La composition de ce conseil d’administration a défini la négociation d’élite et le règlement politique post-2003 pour les deux décennies suivantes. Chaque gouvernement irakien depuis 2005 a cherché à préserver cet équilibre délicat entre les groupes confessionnels du pays.

Le muhasasa

Le muhasasa au niveau de l’élite est structurellement banal, car il s’agit essentiellement d’un système de quotas qui distribue le pouvoir en fonction du poids politique relatif des factions concurrentes. Les loyalistes du parti sont nommés à des postes gouvernementaux de haut niveau, tout comme les nominations politiques existent dans d’autres pays.

Le problème en Irak est que ceux qui occupent des postes d’influence sont souvent totalement non qualifiés, ou pire encore, y sont placés dans le but d’enrichir leurs patrons par des moyens illicites.

Les détracteurs de Muhasasa pensent que tant que cet arrangement informel ne sera pas démantelé, l’Irak continuera à présenter tous les symptômes chroniques d’une kleptocratie dysfonctionnelle où les gens sont récompensés sur la base de la fidélité politique plutôt que du mérite. Ils affirment également que le système renforce les divisions ethnosectaires car il définit les acteurs politiques à travers le prisme de l’identité confessionnelle.

Le nationalisme en Irak

Les mouvements politiques basés sur la confession sont construits sur plus que de simples impulsions tribales. L’Irak a été créé par les colonialistes britanniques sur la base de divisions semées entre sunnites, chiites et kurdes, et un siècle plus tard, les expériences vécues par ces groupes sont très différentes.

Par exemple, les partis kurdes d’Irak existent en raison du fait que les Kurdes ont une mémoire communautaire distincte – ils ont été historiquement marginalisés et persécutés sur la base de leur identité kurde, et ils aspirent à un État, une position que ne partage pas leur communauté arabe. Ils organisent donc leur politique autour de la centralité de leur identité ethnique. Pendant ce temps, les Arabes sunnites et chiites, en vertu de leurs expériences respectives distinctes de l’État, n’ont pas non plus des aspirations politiques identiques.

Le règlement politique actuel

Le règlement politique actuel, qui a commencé avec le changement de régime et s’est concrétisé par le biais du Conseil de gouvernement, n’est pas statique, mais plutôt en constante évolution. C’est le paradoxe du soi-disant règlement politique de l’Irak.

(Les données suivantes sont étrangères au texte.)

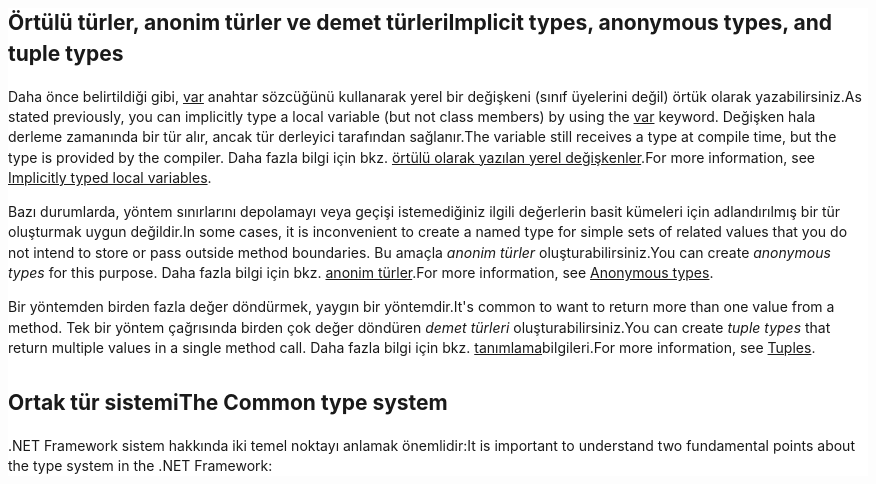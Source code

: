 ## <a name="implicit-types-anonymous-types-and-tuple-types"></a><span data-ttu-id="3d1b0-151">Örtülü türler, anonim türler ve demet türleri</span><span class="sxs-lookup"><span data-stu-id="3d1b0-151">Implicit types, anonymous types, and tuple types</span></span>

<span data-ttu-id="3d1b0-152">Daha önce belirtildiği gibi, [var](language-reference/keywords/var.md) anahtar sözcüğünü kullanarak yerel bir değişkeni (sınıf üyelerini değil) örtük olarak yazabilirsiniz.</span><span class="sxs-lookup"><span data-stu-id="3d1b0-152">As stated previously, you can implicitly type a local variable (but not class members) by using the [var](language-reference/keywords/var.md) keyword.</span></span> <span data-ttu-id="3d1b0-153">Değişken hala derleme zamanında bir tür alır, ancak tür derleyici tarafından sağlanır.</span><span class="sxs-lookup"><span data-stu-id="3d1b0-153">The variable still receives a type at compile time, but the type is provided by the compiler.</span></span> <span data-ttu-id="3d1b0-154">Daha fazla bilgi için bkz. [örtülü olarak yazılan yerel değişkenler](programming-guide/classes-and-structs/implicitly-typed-local-variables.md).</span><span class="sxs-lookup"><span data-stu-id="3d1b0-154">For more information, see [Implicitly typed local variables](programming-guide/classes-and-structs/implicitly-typed-local-variables.md).</span></span>  
  
<span data-ttu-id="3d1b0-155">Bazı durumlarda, yöntem sınırlarını depolamayı veya geçişi istemediğiniz ilgili değerlerin basit kümeleri için adlandırılmış bir tür oluşturmak uygun değildir.</span><span class="sxs-lookup"><span data-stu-id="3d1b0-155">In some cases, it is inconvenient to create a named type for simple sets of related values that you do not intend to store or pass outside method boundaries.</span></span> <span data-ttu-id="3d1b0-156">Bu amaçla *anonim türler* oluşturabilirsiniz.</span><span class="sxs-lookup"><span data-stu-id="3d1b0-156">You can create *anonymous types* for this purpose.</span></span> <span data-ttu-id="3d1b0-157">Daha fazla bilgi için bkz. [anonim türler](programming-guide/classes-and-structs/anonymous-types.md).</span><span class="sxs-lookup"><span data-stu-id="3d1b0-157">For more information, see [Anonymous types](programming-guide/classes-and-structs/anonymous-types.md).</span></span>

<span data-ttu-id="3d1b0-158">Bir yöntemden birden fazla değer döndürmek, yaygın bir yöntemdir.</span><span class="sxs-lookup"><span data-stu-id="3d1b0-158">It's common to want to return more than one value from a method.</span></span> <span data-ttu-id="3d1b0-159">Tek bir yöntem çağrısında birden çok değer döndüren *demet türleri* oluşturabilirsiniz.</span><span class="sxs-lookup"><span data-stu-id="3d1b0-159">You can create *tuple types* that return multiple values in a single method call.</span></span> <span data-ttu-id="3d1b0-160">Daha fazla bilgi için bkz. [tanımlama](tuples.md)bilgileri.</span><span class="sxs-lookup"><span data-stu-id="3d1b0-160">For more information, see [Tuples](tuples.md).</span></span>

## <a name="the-common-type-system"></a><span data-ttu-id="3d1b0-161">Ortak tür sistemi</span><span class="sxs-lookup"><span data-stu-id="3d1b0-161">The Common type system</span></span>

<span data-ttu-id="3d1b0-162">.NET Framework sistem hakkında iki temel noktayı anlamak önemlidir:</span><span class="sxs-lookup"><span data-stu-id="3d1b0-162">It is important to understand two fundamental points about the type system in the .NET Framework:</span></span>  
  
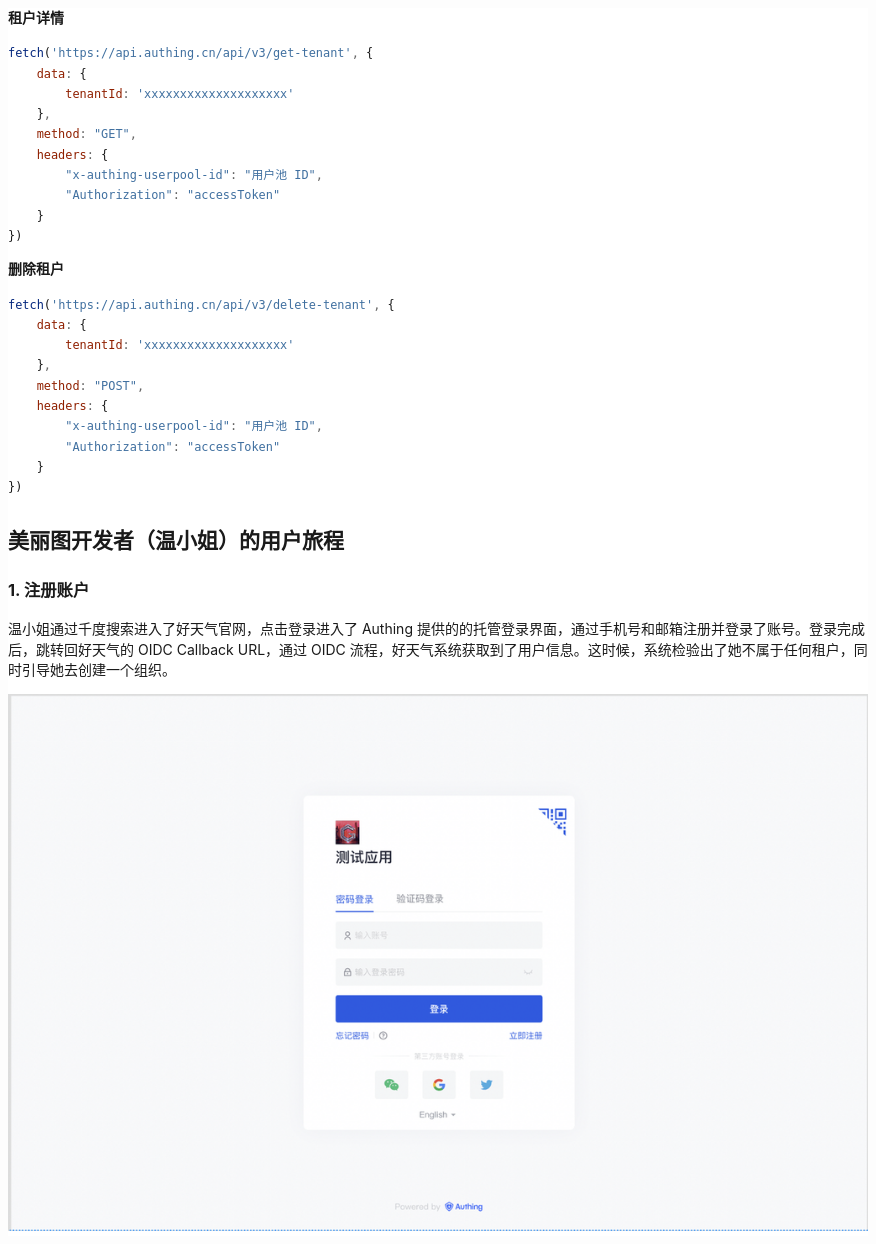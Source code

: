 **租户详情**
```JavaScript
fetch('https://api.authing.cn/api/v3/get-tenant', {
    data: {
        tenantId: 'xxxxxxxxxxxxxxxxxxxx'
    },
    method: "GET",
    headers: {
        "x-authing-userpool-id": "用户池 ID",
        "Authorization": "accessToken"
    }
})
```

**删除租户**
```JavaScript
fetch('https://api.authing.cn/api/v3/delete-tenant', {
    data: {
        tenantId: 'xxxxxxxxxxxxxxxxxxxx'
    },
    method: "POST",
    headers: {
        "x-authing-userpool-id": "用户池 ID",
        "Authorization": "accessToken"
    }
})
```

## 美丽图开发者（温小姐）的用户旅程
### 1. 注册账户
温小姐通过千度搜索进入了好天气官网，点击登录进入了 Authing 提供的的托管登录界面，通过手机号和邮箱注册并登录了账号。登录完成后，跳转回好天气的 OIDC Callback URL，通过 OIDC 流程，好天气系统获取到了用户信息。这时候，系统检验出了她不属于任何租户，同时引导她去创建一个组织。

<img src="./images/userStory/1-15.png" >
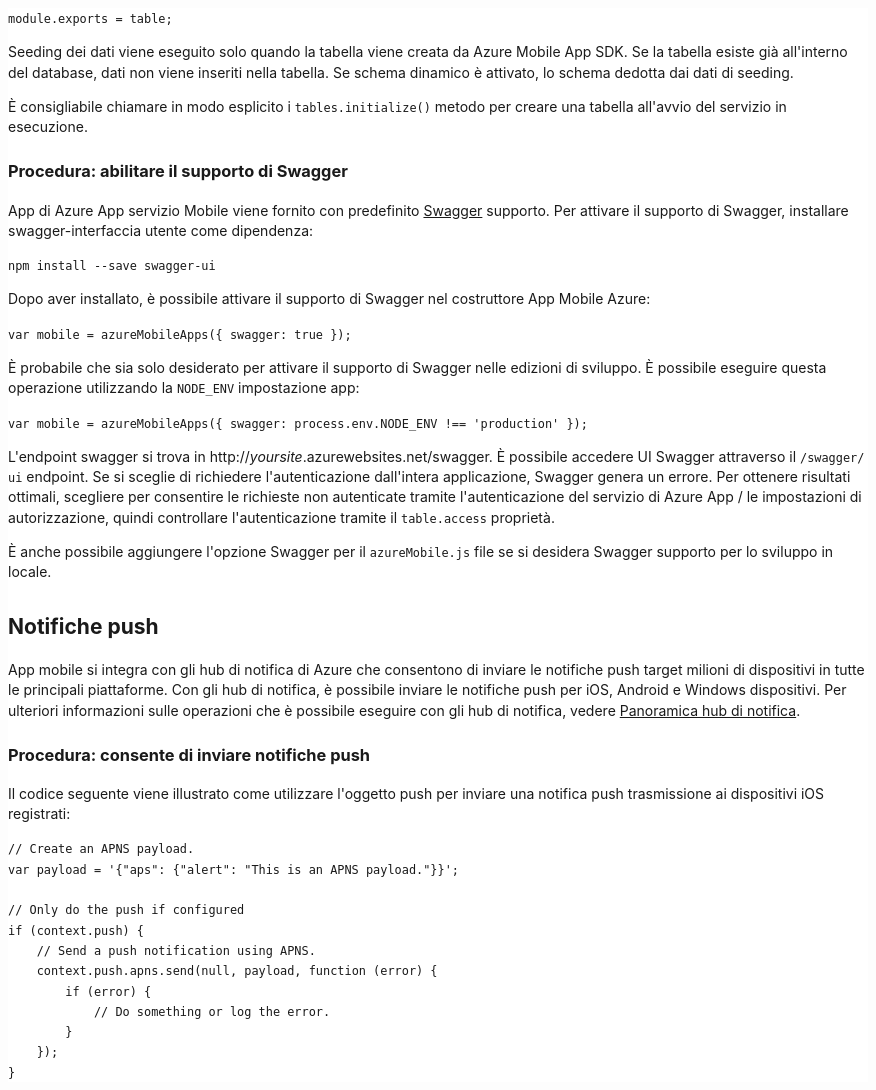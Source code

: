     module.exports = table;

Seeding dei dati viene eseguito solo quando la tabella viene creata da Azure Mobile App SDK.  Se la tabella esiste già all'interno del database, dati non viene inseriti nella tabella.  Se schema dinamico è attivato, lo schema dedotta dai dati di seeding.

È consigliabile chiamare in modo esplicito i `tables.initialize()` metodo per creare una tabella all'avvio del servizio in esecuzione.

### <a name="Swagger"></a>Procedura: abilitare il supporto di Swagger

App di Azure App servizio Mobile viene fornito con predefinito [Swagger] supporto.  Per attivare il supporto di Swagger, installare swagger-interfaccia utente come dipendenza:

    npm install --save swagger-ui

Dopo aver installato, è possibile attivare il supporto di Swagger nel costruttore App Mobile Azure:

    var mobile = azureMobileApps({ swagger: true });

È probabile che sia solo desiderato per attivare il supporto di Swagger nelle edizioni di sviluppo.  È possibile eseguire questa operazione utilizzando la `NODE_ENV` impostazione app:

    var mobile = azureMobileApps({ swagger: process.env.NODE_ENV !== 'production' });

L'endpoint swagger si trova in http://_yoursite_.azurewebsites.net/swagger.  È possibile accedere UI Swagger attraverso il `/swagger/ui` endpoint.  Se si sceglie di richiedere l'autenticazione dall'intera applicazione, Swagger genera un errore.  Per ottenere risultati ottimali, scegliere per consentire le richieste non autenticate tramite l'autenticazione del servizio di Azure App / le impostazioni di autorizzazione, quindi controllare l'autenticazione tramite il `table.access` proprietà.

È anche possibile aggiungere l'opzione Swagger per il `azureMobile.js` file se si desidera Swagger supporto per lo sviluppo in locale.

## <a name="a-namepushpush-notifications"></a><a name="push">Notifiche push

App mobile si integra con gli hub di notifica di Azure che consentono di inviare le notifiche push target milioni di dispositivi in tutte le principali piattaforme. Con gli hub di notifica, è possibile inviare le notifiche push per iOS, Android e Windows dispositivi. Per ulteriori informazioni sulle operazioni che è possibile eseguire con gli hub di notifica, vedere [Panoramica hub di notifica](../notification-hubs/notification-hubs-push-notification-overview.md).

### </a><a name="send-push"></a>Procedura: consente di inviare notifiche push

Il codice seguente viene illustrato come utilizzare l'oggetto push per inviare una notifica push trasmissione ai dispositivi iOS registrati:

    // Create an APNS payload.
    var payload = '{"aps": {"alert": "This is an APNS payload."}}';

    // Only do the push if configured
    if (context.push) {
        // Send a push notification using APNS.
        context.push.apns.send(null, payload, function (error) {
            if (error) {
                // Do something or log the error.
            }
        });
    }


[0]: ./media/app-service-mobile-node-backend-how-to-use-server-sdk/npm-init.png
[1]: ./media/app-service-mobile-node-backend-how-to-use-server-sdk/vs2015-new-project.png
[2]: ./media/app-service-mobile-node-backend-how-to-use-server-sdk/vs2015-install-npm.png
[3]: ./media/app-service-mobile-node-backend-how-to-use-server-sdk/sqlexpress-config.png
[4]: ./media/app-service-mobile-node-backend-how-to-use-server-sdk/sqlexpress-authconfig.png
[5]: ./media/app-service-mobile-node-backend-how-to-use-server-sdk/sqlexpress-newuser-1.png
[6]: ./media/app-service-mobile-node-backend-how-to-use-server-sdk/dotnet-backend-create-db.png
[Guida introduttiva di Client Android]: app-service-mobile-android-get-started.md
[Guida introduttiva Cordova Client Apache]: app-service-mobile-cordova-get-started.md
[Guida introduttiva di Client iOS]: app-service-mobile-ios-get-started.md
[Guida introduttiva Xamarin.iOS Client]: app-service-mobile-xamarin-ios-get-started.md
[Guida introduttiva Xamarin.Android Client]: app-service-mobile-xamarin-android-get-started.md
[Guida introduttiva Xamarin.Forms Client]: app-service-mobile-xamarin-forms-get-started.md
[Guida introduttiva di Client di Windows Store]: app-service-mobile-windows-store-dotnet-get-started.md
[HTML/Javascript Client QuickStart]: app-service-html-get-started.md
[sincronizzazione di dati non in linea]: app-service-mobile-offline-data-sync.md
[Come configurare l'autenticazione di Azure Active Directory]: app-service-mobile-how-to-configure-active-directory-authentication.md
[Come configurare l'autenticazione di Facebook]: app-service-mobile-how-to-configure-facebook-authentication.md
[Come configurare l'autenticazione di Google]: app-service-mobile-how-to-configure-google-authentication.md
[Come configurare Microsoft Authentication]: app-service-mobile-how-to-configure-microsoft-authentication.md
[Come configurare l'autenticazione Twitter]: app-service-mobile-how-to-configure-twitter-authentication.md
[Guida alla distribuzione di Azure App servizio]: ../app-service-web/web-sites-deploy.md
[Monitoraggio di un servizio di App Azure]: ../app-service-web/web-sites-monitor.md
[Attivare la registrazione diagnostica nel servizio App Azure]: ../app-service-web/web-sites-enable-diagnostic-log.md
[Risolvere i problemi di un servizio di App Azure in Visual Studio]: ../app-service-web/web-sites-dotnet-troubleshoot-visual-studio.md
[specificare la versione di nodo]: ../nodejs-specify-node-version-azure-apps.md
[Utilizzare i moduli di nodo]: ../nodejs-use-node-modules-azure-apps.md
[Create a new Azure App Service]: ../app-service-web/
[azure-mobile-apps]: https://www.npmjs.com/package/azure-mobile-apps
[Express]: http://expressjs.com/
[Swagger]: http://swagger.io/
[Portale di Azure]: https://portal.azure.com/
[OData]: http://www.odata.org
[Promise]: https://developer.mozilla.org/en-US/docs/Web/JavaScript/Reference/Global_Objects/Promise
[esempio di basicapp su GitHub]: https://github.com/azure/azure-mobile-apps-node/tree/master/samples/basic-app
[esempio di TODO in GitHub]: https://github.com/azure/azure-mobile-apps-node/tree/master/samples/todo
[directory di esempi su GitHub]: https://github.com/azure/azure-mobile-apps-node/tree/master/samples
[static-schema sample on GitHub]: https://github.com/azure/azure-mobile-apps-node/tree/master/samples/static-schema
[QueryJS]: https://github.com/Azure/queryjs
[Strumenti Node 1.1 per Visual Studio]: https://github.com/Microsoft/nodejstools/releases/tag/v1.1-RC.2.1
[MSSQL Node pacchetto]: https://www.npmjs.com/package/mssql
[Microsoft SQL Server 2014 Express]: http://www.microsoft.com/en-us/server-cloud/Products/sql-server-editions/sql-server-express.aspx
[ExpressJS Middleware]: http://expressjs.com/guide/using-middleware.html
[Winston]: https://github.com/winstonjs/winston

Bien que le mouvement de protestation de Tishreen de 2019 n’ait peut-être pas atteint ses objectifs les plus ambitieux, il a fondamentalement changé le règlement politique. Tishreen a transformé les protestations populaires de simples gestes symboliques en un instrument de pouvoir.

Conclusion

La question de savoir si le système de la muhasasa en Irak peut être exploité pour produire des changements plus tangibles dans la dynamique du pouvoir dépend en grande partie de la cohérence et de la vision du mouvement. Tout véritable changement de la formule actuelle de partage du pouvoir en Irak devra commencer au niveau local. Les diverses communautés au niveau local doivent reconnaître que leurs intérêts collectifs sont mieux servis en se concentrant sur leurs problèmes locaux.